As the Federal Reserve gears up to raise its benchmark overnight lending rate -- the federal funds rate -- for the first time since the pandemic started, banks are poised to benefit.
Two of the banks expected to profit the most are Bank of America (BAC -1.46%) and Wells Fargo (WFC -2.58%), largely because both banks are heavy commercial lenders. Many commercial loans have variable interest rates that will move higher along with the federal funds rate.
With the Fed likely to raise rates at its March meeting, which big bank is likely to benefit more: Bank of America or Wells Fargo?

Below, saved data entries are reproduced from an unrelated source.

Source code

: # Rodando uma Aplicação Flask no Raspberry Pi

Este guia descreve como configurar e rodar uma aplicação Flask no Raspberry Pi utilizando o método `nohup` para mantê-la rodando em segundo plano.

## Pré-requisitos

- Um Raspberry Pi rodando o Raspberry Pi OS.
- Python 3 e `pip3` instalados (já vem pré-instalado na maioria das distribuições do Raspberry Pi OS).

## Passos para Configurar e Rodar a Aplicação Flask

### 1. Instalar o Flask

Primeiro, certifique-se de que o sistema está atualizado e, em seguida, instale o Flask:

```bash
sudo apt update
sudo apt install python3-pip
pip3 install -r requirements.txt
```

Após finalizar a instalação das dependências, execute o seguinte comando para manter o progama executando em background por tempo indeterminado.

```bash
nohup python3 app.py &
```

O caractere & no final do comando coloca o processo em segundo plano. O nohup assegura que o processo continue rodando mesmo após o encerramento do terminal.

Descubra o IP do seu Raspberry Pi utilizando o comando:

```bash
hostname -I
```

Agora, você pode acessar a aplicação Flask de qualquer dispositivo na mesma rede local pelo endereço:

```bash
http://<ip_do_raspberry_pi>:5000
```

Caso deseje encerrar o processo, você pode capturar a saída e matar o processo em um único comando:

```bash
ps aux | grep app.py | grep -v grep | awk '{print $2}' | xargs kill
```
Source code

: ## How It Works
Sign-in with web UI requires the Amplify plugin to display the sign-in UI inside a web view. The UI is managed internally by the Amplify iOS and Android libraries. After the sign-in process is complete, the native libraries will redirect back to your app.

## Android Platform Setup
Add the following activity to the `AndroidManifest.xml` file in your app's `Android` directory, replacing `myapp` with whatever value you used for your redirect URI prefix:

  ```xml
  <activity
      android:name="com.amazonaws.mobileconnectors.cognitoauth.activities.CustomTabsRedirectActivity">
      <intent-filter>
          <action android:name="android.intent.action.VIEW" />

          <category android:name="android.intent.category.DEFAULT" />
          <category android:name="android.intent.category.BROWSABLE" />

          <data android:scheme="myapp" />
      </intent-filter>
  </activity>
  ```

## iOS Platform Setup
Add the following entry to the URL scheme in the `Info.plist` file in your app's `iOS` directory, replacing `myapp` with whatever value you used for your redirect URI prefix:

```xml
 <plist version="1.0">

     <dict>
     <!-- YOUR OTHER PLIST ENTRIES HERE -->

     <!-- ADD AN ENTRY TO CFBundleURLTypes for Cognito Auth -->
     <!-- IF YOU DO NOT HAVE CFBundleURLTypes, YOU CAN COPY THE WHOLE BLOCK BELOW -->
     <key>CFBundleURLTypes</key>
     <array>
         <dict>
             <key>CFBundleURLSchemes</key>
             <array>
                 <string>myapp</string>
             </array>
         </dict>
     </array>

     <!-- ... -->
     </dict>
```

Looking at asset sensitivity
When banks make their quarterly and annual regulatory filings, they include an updated sensitivity chart, which shows how certain rate hikes would impact the banks' net interest income (NII), which is typically the profits that banks make on their loans and securities after they cover the cost of funding those assets. It's usually one of the largest drivers of revenue and profitability at a bank, although it can vary depending on the bank.

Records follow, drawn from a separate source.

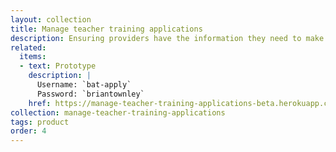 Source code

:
 ```yaml
---
layout: collection
title: Manage teacher training applications
description: Ensuring providers have the information they need to make the right decision.
related:
  items:
  - text: Prototype
    description: |
      Username: `bat-apply`
      Password: `briantownley`
    href: https://manage-teacher-training-applications-beta.herokuapp.com/
collection: manage-teacher-training-applications
tags: product
order: 4
---
```

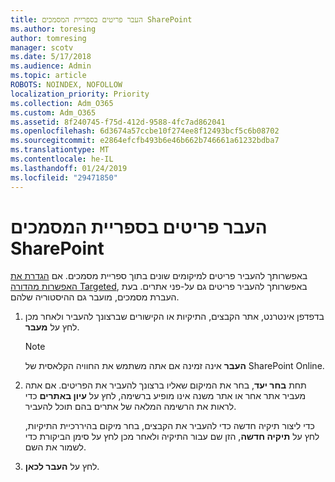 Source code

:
 ```yaml
---
title: העבר פריטים בספריית המסמכים SharePoint
ms.author: toresing
author: tomresing
manager: scotv
ms.date: 5/17/2018
ms.audience: Admin
ms.topic: article
ROBOTS: NOINDEX, NOFOLLOW
localization_priority: Priority
ms.collection: Adm_O365
ms.custom: Adm_O365
ms.assetid: 8f240745-f75d-412d-9588-4fc7ad862041
ms.openlocfilehash: 6d3674a57ccbe10f274ee8f12493bcf5c6b08702
ms.sourcegitcommit: e2864efcfb493b6e46b662b746661a61232bdba7
ms.translationtype: MT
ms.contentlocale: he-IL
ms.lasthandoff: 01/24/2019
ms.locfileid: "29471850"
---
```

# <a name="move-items-in-a-sharepoint-document-library"></a>העבר פריטים בספריית המסמכים SharePoint

באפשרותך להעביר פריטים למיקומים שונים בתוך ספריית מסמכים. אם [הגדרת את האפשרות מהדורה Targeted](https://go.microsoft.com/fwlink/?linkid=622980), באפשרותך להעביר פריטים גם על-פני אתרים. בעת העברת מסמכים, מועבר גם ההיסטוריה שלהם.
  
1. בדפדפן אינטרנט, אתר הקבצים, התיקיות או הקישורים שברצונך להעביר ולאחר מכן לחץ על **מעבר**.
    
    > [!NOTE]
    > **העבר** אינה זמינה אם אתה משתמש את החוויה הקלאסית של SharePoint Online. 
  
2. תחת **בחר יעד**, בחר את המיקום שאליו ברצונך להעביר את הפריטים. אם אתה מעביר אתר אחר או אתר משנה אינו מופיע ברשימה, לחץ על **עיון באתרים** כדי לראות את הרשימה המלאה של אתרים בהם תוכל להעביר. 
    
    כדי ליצור תיקיה חדשה כדי להעביר את הקבצים, בחר מיקום בהיררכיית התיקיות, לחץ על **תיקיה חדשה**, הזן שם עבור התיקיה ולאחר מכן לחץ על סימן הביקורת כדי לשמור את השם.
    
3. לחץ על **העבר לכאן**.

Bank of America and Wells Fargo are two of the largest commercial banks in the country and two of the most asset-sensitive, meaning more of the yields on their assets such as loans reprice with the federal funds rate than do their liabilities such as deposits.
In its recently released annual 10-K report, for the period ending Dec. 31, 2021, Wells Fargo said that if the Fed instantly raised its benchmark lending rate by 1% and longer-term rates followed suit in a parallel shift up, the bank would reap an additional $7.1 billion of NII over the next 12 months.
Bank of America in its annual report disclosed that in the same situation, NII would rise a little more than $6.5 billion.
I always find it odd that banks do the sensitivity analysis like this because it would be incredibly rare for the Fed to hike its benchmark rate a whole percentage point all at once. However, St. Louis Federal Reserve President James Bullard has recently called on the Fed to raise its benchmark rate by a full point by July.
Economists at Citigroup a few weeks ago projected the Fed would raise the benchmark rate by half a percentage point in March (the Fed usually goes in 0.25% increments).
I find it interesting that Wells Fargo was more asset-sensitive than Bank of America as of Dec. 31 because, at the end of last June, the opposite was true. With a full percentage point instant rise in the federal funds rate, Bank of America expected to realize more than $8 billion of NII over the next 12 months from that time. Wells Fargo was actually less asset-sensitive than it is now, only expecting to realize $7 billion at that point in time.
How to interpret this data
I would caution investors from following this data as a strict guide. As we just saw in the back half of 2021, asset sensitivity can change quickly and for a variety of reasons, including how a bank's deposit base develops, securities deployment, and various hedging strategies.
Another thing to understand is that these scenarios do not really factor in the impact of deposits being less sticky than anticipated and banks having to pay more interest on deposits as rates rise. This is harder to predict but can have a big impact on NII because deposits fund the majority of the loans banks originate and the securities they purchase, so if the cost of deposits rises, that cuts into NII. Investors also know about coming rate hikes before they happen, so some of the benefits are likely priced into bank stocks.
That said, with Wells Fargo's NII expected to rise nicely this year and with the bank also continuing to cut expenses as part of its ongoing efficiency program, the continued strong asset sensitivity is certainly an attractive aspect about Wells Fargo as rate hikes loom.